GCEL / ILAMB

(This is the GCEL development fork of ILAMB - it is not intended to replace the ornl bitbucket site which should be referred to first.)
2 stars 1 forks source link

MPI error - file lock #14

Closed dvalters closed 5 years ago

dvalters commented 5 years ago
(ilamb27)[dvalters@racadal INLAND_TEST]$ ilamb-run --config sample.cfg --model_root $ILAMB_ROOT/MODELS/ --regions global --clean

Searching for model results in /exports/csce/datastore/geos/groups/gcel/ILAMB_runs_output/INLAND_TEST/MODELS/

                                           INLAND
                                            JULES

Parsing config file sample.cfg...

           GrossPrimaryProductivity(GPP)/CARDAMOM Initialized
               NetPrimaryProduction(NPP)/CARDAMOM Initialized
File locking failed in ADIOI_Set_lock(fd 4,cmd F_SETLKW/7,type F_WRLCK/1,whence 0) with return value FFFFFFFF and errno 25.
- If the file system is NFS, you need to use NFS version 3, ensure that the lockd daemon is running on all the machines, and mount the directory with the 'noac' option (no attribute caching).
- If the file system is LUSTRE, ensure that the directory is mounted with the 'flock' option.
ADIOI_Set_lock:: No locks available
ADIOI_Set_lock:offset 0, length 8
--------------------------------------------------------------------------
MPI_ABORT was invoked on rank 0 in communicator MPI_COMM_WORLD 
with errorcode 1.

NOTE: invoking MPI_ABORT causes Open MPI to kill all MPI processes.
You may or may not see output from other processes, depending on
exactly when Open MPI kills them.
-----------------------------------------------------------
dvalters commented 5 years ago

Allegedly this is down to our NFS not supporting a file lock? (since Monday????)

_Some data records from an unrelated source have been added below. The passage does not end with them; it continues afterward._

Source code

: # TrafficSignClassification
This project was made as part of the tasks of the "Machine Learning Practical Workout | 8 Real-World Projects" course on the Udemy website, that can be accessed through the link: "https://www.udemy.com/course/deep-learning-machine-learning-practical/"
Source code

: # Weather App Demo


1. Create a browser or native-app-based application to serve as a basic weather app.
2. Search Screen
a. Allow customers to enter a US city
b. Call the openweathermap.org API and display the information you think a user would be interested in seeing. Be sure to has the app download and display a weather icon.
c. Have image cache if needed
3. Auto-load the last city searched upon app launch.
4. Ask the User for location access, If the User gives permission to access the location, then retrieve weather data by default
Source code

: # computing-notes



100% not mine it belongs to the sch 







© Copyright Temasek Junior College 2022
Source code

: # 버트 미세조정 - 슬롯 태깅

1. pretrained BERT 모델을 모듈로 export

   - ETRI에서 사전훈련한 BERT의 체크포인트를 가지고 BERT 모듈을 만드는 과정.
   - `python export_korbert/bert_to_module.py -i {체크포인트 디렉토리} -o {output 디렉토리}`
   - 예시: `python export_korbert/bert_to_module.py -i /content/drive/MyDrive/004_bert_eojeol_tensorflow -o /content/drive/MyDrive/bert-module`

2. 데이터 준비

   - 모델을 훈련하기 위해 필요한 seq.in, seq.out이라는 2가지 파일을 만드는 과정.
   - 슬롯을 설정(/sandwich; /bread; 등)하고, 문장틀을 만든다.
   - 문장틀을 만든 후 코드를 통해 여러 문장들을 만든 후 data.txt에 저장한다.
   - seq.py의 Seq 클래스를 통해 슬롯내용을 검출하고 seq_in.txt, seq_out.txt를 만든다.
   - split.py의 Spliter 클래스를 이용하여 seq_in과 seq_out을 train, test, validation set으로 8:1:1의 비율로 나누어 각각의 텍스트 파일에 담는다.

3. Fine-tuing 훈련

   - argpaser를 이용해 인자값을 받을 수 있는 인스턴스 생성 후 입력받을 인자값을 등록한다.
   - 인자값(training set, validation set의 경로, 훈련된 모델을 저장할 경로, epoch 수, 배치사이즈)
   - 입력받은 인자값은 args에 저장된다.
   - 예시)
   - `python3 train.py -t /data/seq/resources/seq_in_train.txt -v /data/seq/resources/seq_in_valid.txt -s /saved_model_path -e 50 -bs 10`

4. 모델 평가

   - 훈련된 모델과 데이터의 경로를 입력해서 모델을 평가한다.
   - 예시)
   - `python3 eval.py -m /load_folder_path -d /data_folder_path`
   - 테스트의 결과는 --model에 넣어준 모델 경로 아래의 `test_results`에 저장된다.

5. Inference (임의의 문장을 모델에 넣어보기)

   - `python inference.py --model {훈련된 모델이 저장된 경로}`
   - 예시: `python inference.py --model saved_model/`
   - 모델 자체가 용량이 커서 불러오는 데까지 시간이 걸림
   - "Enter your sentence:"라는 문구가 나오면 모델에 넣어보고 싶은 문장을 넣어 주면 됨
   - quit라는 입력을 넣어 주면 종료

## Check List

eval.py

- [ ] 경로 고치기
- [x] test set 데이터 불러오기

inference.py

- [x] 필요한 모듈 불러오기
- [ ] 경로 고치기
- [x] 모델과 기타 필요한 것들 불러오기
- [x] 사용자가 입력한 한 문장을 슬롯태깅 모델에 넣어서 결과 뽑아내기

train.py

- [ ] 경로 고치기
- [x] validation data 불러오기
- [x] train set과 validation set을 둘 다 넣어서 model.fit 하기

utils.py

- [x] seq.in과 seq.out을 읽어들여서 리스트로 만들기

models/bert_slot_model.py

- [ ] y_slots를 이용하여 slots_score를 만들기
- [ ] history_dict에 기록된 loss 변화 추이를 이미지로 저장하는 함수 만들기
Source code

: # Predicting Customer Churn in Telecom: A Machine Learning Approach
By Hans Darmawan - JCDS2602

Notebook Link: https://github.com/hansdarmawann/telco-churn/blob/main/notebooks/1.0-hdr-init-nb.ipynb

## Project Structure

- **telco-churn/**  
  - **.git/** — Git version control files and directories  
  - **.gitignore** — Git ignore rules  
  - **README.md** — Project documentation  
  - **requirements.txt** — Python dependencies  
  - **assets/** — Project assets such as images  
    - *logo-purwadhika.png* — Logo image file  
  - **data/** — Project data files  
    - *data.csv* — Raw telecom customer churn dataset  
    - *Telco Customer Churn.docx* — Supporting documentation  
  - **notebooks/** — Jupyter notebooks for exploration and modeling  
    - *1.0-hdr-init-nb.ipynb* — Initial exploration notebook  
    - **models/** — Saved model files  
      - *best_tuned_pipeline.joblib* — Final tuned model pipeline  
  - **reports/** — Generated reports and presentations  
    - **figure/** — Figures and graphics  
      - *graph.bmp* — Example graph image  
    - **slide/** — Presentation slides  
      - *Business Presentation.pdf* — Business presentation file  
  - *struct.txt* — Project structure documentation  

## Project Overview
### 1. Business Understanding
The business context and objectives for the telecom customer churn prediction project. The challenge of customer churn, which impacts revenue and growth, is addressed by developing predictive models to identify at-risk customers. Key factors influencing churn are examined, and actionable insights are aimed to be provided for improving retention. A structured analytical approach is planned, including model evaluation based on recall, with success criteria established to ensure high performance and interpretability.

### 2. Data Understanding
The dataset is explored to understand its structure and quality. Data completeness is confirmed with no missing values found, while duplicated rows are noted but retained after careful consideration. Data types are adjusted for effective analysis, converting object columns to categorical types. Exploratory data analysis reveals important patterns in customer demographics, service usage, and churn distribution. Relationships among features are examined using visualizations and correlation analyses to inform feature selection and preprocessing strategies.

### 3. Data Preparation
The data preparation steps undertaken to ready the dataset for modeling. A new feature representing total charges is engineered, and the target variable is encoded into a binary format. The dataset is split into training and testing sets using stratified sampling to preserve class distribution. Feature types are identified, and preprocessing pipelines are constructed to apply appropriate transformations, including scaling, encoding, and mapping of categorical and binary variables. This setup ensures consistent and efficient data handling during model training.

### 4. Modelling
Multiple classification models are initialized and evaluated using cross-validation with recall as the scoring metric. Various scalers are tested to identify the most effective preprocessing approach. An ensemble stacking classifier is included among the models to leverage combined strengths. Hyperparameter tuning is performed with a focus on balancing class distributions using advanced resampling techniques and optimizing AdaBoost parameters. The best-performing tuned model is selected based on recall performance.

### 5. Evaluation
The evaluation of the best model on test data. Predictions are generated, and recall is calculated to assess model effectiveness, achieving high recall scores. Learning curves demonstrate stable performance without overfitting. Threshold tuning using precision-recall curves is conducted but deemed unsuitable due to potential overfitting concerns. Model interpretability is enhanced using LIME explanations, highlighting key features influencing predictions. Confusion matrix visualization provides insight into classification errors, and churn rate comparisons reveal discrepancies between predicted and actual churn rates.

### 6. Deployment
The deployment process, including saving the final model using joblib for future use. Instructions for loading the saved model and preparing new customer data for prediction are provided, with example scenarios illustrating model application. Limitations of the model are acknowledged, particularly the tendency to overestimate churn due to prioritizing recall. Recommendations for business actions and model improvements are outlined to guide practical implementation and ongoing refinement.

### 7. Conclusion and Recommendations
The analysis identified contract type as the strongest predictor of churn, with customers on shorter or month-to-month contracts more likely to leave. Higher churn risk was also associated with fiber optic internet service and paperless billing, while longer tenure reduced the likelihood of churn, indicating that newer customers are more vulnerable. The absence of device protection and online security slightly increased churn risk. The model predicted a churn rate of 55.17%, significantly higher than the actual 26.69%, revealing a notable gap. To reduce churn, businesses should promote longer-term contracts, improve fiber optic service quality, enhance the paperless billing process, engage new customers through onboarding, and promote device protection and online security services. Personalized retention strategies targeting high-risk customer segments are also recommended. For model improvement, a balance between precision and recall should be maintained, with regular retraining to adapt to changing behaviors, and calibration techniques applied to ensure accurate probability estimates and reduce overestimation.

dvalters commented 5 years ago

Fixed due to resolving Files system errors

dvalters commented 5 years ago

Explanation for future reference:

thanks for the update, we recently upgraded datastore frontend presentation to a newer version (samba / nfs). It is turned out that we had a problem with nfs statd (nfs file locking) This problem was fixed on Friday the 7th.